Tuesday 15 November 2011

Hey mum, look how much I haven't done!

Today is a workday. I have a fan and a cool drink, and the looming summer is making noises at me through the screen door. I’m taking late lunch and fantasising about the completion of a book, any book.

I fantasise about this a lot. Mostly it’s the Book, but for most of last week it was a rehash of a story I started in 1995. I remember the year, because it was in response to a film I had quite enjoyed, particularly the soundtrack, but had found it frustratingly unrealistic. This is a bad habit. The sudden switching of major projects, even in fantasy can be a hinder to productivity. This is largely due to the edit that is ahead of me. In response I endeavoured to make my weekend productive and actually whip out the red pen, scissors and paste.

I went to visit my mother over the weekend, who resides in a house on a ridge outside the city limits, and I rummaged. Rummaging is rarely productive, but she has a large garage, a ‘library’ and a spare room that I like to pretend is mine which are all your run of the mill rummaging treasure troves, if you happen to value out-dated videogame systems and computer components, art supplies, Lego, pre-used notebooks, and, most of all, books. It is like playing Indiana Jones and the Temple of the Geeks where all the treasures are real.

It was while rummaging that I discovered boxes of notebooks, printouts and scraps that date back to 1998, and are best measured by the kilo. Among them were nearly two-dozen unfinished scripts and outlines for several more from that scriptwriting phase, copies of some of the incomplete short stories that became my current work in progress, one of them with a nearly identical title dating back to 2008, which I had apparently forgotten about. The point of this being that I managed to put my hands on what I can safely assume is cruising up on a million words, and nothing was finished. This is to say nothing of the unfinished works that I knew to be missing from this archive, much of which I was reminded of when I found a book-box full of painstakingly labelled external hard drives, zip disks, floppies and CDs. The box itself was simply labelled “Story Backups” in familiar scrawl.

Later, while lamenting my lack of focus, my mother asked how I can work on more than a couple of stories at a time and I showed her the database I had produced to keep track of my stories and the next tasks required on each. This cemented the case that my practices haven’t changed.
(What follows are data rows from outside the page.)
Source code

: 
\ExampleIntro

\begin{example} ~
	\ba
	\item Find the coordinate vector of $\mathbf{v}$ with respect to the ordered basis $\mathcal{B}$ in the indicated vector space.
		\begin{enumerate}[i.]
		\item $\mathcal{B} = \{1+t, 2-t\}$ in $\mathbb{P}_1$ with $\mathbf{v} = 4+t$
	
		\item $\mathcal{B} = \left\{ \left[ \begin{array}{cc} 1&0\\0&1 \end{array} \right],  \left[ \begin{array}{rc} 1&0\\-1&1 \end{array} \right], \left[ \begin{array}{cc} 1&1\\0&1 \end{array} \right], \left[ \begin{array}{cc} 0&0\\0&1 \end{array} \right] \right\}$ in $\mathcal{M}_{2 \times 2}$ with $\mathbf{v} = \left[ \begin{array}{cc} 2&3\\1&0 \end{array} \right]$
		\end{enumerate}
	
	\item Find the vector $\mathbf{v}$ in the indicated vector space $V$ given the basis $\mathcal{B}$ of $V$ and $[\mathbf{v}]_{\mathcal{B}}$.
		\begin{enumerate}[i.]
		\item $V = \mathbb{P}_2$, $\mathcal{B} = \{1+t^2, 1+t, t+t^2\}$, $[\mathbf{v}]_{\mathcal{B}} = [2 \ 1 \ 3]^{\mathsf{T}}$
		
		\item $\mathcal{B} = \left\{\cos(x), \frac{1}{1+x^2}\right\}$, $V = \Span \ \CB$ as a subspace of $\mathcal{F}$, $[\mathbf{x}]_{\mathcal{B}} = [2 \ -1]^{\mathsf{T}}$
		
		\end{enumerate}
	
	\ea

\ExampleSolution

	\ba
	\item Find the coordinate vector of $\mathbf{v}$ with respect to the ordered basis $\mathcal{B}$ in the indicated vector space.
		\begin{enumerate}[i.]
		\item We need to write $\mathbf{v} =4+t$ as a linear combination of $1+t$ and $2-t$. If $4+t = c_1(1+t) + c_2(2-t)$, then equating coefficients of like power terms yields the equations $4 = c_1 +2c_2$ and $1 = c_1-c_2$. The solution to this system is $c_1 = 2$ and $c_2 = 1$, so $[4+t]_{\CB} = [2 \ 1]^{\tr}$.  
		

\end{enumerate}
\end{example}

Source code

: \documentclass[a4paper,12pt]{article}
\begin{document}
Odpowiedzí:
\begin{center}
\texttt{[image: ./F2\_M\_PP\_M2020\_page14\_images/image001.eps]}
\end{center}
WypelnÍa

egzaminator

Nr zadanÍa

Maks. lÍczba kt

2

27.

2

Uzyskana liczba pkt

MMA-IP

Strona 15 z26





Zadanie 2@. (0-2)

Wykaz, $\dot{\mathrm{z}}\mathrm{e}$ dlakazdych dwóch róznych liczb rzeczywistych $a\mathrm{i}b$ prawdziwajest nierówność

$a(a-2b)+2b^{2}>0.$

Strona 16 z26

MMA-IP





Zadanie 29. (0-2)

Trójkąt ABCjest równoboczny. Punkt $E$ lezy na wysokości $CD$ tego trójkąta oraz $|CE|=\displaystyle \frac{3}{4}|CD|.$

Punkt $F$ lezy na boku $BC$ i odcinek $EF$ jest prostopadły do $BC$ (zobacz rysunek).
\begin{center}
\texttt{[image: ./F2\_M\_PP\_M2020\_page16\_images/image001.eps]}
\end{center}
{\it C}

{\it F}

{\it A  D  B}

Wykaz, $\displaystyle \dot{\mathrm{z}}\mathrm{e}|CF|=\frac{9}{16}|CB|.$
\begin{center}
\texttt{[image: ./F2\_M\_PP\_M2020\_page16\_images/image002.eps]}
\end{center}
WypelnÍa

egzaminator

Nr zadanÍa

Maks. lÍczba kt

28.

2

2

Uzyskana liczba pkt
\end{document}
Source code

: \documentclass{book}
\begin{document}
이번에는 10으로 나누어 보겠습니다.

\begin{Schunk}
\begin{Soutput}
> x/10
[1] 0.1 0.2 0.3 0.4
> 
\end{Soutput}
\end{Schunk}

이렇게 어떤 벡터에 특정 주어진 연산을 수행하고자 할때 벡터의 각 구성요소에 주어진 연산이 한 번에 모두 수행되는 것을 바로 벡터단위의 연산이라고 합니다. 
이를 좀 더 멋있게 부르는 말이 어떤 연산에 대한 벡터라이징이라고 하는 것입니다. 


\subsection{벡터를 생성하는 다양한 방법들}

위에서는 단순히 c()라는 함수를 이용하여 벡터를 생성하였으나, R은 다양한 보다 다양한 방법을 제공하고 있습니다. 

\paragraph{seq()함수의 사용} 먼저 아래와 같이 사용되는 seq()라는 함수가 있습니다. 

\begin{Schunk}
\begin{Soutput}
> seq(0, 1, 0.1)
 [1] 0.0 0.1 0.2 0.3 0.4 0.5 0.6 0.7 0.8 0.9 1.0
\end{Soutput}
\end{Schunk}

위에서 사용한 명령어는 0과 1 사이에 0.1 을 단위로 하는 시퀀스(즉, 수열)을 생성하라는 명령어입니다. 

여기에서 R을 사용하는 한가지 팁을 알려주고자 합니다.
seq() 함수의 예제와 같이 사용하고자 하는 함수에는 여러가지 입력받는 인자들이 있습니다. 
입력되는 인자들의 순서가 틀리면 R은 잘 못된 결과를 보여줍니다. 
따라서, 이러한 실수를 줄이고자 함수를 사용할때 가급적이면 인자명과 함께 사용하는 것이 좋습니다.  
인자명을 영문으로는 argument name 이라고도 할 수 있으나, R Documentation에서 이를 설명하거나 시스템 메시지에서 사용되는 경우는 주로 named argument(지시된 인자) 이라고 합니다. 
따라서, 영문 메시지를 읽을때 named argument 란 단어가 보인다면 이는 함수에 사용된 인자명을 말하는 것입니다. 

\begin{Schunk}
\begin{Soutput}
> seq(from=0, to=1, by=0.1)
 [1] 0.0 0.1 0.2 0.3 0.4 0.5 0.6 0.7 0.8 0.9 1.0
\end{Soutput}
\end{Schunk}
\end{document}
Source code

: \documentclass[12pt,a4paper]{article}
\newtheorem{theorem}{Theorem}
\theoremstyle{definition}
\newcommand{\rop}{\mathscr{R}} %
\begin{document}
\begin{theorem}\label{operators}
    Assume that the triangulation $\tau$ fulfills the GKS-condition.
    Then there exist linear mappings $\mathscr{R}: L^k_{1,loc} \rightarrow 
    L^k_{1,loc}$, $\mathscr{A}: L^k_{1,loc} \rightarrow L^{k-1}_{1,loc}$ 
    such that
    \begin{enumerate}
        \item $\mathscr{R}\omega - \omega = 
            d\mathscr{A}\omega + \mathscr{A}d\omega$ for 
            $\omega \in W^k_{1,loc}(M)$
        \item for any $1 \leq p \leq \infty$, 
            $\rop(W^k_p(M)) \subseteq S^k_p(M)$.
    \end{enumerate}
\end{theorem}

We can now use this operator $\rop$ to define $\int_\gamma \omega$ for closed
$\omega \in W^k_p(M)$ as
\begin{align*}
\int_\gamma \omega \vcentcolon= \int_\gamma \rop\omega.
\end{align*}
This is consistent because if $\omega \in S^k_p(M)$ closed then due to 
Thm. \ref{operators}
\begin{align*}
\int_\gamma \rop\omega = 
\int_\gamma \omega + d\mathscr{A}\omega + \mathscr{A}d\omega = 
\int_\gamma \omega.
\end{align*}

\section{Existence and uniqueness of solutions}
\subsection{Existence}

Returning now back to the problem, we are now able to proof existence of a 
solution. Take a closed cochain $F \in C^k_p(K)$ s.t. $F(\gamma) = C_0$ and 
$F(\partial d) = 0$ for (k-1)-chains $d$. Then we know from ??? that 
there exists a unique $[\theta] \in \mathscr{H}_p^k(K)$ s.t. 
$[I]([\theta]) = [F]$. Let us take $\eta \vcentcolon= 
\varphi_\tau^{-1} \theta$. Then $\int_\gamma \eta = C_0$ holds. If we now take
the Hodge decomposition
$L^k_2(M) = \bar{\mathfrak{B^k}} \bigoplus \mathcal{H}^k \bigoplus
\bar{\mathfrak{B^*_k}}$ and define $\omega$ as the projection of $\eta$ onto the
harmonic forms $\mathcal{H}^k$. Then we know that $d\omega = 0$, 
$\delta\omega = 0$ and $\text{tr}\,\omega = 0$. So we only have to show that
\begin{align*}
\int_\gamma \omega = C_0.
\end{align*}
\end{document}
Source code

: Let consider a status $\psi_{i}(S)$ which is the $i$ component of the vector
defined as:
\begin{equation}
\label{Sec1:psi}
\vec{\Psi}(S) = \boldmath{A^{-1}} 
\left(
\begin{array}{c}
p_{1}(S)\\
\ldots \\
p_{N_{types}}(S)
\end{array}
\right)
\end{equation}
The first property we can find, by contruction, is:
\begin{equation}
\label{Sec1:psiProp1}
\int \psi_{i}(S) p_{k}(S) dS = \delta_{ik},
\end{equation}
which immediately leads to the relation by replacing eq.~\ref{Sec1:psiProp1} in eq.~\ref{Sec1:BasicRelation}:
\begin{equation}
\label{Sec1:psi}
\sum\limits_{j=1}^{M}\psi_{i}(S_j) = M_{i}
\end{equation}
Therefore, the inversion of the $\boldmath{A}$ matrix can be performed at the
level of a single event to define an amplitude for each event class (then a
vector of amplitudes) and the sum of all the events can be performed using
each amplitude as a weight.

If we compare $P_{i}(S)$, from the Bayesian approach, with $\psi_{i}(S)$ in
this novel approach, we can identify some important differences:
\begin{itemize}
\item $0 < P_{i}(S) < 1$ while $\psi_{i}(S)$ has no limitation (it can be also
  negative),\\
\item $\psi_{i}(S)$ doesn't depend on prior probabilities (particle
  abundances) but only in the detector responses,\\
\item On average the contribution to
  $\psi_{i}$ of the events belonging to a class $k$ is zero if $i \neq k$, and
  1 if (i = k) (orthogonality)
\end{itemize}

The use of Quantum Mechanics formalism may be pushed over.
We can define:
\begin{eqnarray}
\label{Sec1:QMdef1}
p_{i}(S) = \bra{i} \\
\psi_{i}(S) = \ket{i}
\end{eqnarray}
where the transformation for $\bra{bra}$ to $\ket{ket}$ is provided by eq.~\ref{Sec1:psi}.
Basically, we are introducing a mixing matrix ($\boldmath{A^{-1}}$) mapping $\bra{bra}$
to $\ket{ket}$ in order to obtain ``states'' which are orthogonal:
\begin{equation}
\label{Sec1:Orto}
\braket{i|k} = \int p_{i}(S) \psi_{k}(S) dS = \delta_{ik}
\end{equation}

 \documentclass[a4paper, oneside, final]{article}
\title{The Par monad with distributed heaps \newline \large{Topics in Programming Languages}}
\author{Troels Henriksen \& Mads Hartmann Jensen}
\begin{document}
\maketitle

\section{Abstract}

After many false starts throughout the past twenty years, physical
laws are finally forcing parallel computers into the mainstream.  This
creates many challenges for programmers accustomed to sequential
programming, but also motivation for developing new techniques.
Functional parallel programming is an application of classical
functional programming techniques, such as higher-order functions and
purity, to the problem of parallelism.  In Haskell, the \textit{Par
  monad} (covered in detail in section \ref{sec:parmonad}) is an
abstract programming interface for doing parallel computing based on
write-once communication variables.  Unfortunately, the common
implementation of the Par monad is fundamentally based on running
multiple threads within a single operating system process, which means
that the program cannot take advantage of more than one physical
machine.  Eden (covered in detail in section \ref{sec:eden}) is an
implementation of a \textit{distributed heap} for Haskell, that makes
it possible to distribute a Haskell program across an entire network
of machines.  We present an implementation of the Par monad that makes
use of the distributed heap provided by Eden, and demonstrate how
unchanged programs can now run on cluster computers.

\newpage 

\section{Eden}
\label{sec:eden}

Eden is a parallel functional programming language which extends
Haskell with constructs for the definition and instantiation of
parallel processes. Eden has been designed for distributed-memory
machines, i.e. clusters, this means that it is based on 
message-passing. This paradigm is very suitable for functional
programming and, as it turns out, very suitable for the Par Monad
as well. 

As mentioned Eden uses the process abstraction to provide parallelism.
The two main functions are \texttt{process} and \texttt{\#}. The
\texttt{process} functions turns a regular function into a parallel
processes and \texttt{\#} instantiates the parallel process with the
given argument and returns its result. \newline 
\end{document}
There were seventy-nine stories in the database in various stages of incompletion, amounting to more than four hundred thousand words.

Isaac Asimov said, “When I feel difficulty coming on, I switch to another book I am writing. When I get to the problem, my unconscious has solved it.” This is pretty much how I operate. Big edit looming? Go back to a sixteen year old story of which no copies currently exist. Can't resolve the ending satisfactorily? Write a scene about four Korean aunties who work in a fish shop playing Wii after work. Can't reconcile the newly rearranged plot points with the preexisting character development? Start knocking around a script from '02 with zombie breasts in it. Unfortunately, while I am in good company on this, my unconscious doesn’t seem to solve very much while I'm away, and I only recently started prioritising my projects so that they don't end up in boxes in the garage.

How much have I written without writing anything?